(Stored records)
-*-

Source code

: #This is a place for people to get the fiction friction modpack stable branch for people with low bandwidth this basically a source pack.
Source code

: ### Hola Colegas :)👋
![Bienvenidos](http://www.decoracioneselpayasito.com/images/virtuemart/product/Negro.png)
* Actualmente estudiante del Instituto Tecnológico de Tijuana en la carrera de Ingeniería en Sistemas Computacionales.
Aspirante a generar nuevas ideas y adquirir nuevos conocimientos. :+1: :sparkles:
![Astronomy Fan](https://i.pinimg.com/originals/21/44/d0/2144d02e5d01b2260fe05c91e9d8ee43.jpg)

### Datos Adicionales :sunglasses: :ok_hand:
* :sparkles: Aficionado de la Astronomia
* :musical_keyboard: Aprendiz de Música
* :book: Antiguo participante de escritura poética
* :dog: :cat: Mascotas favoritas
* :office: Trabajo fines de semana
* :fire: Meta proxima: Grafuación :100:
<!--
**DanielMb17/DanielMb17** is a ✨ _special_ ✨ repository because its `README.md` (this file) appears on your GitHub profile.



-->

-*-

▸ **ACTIVITY**:
If a line above holds the string "this", count it; give the final total as the only output.

▸ **SOLUTION BELOW**:
2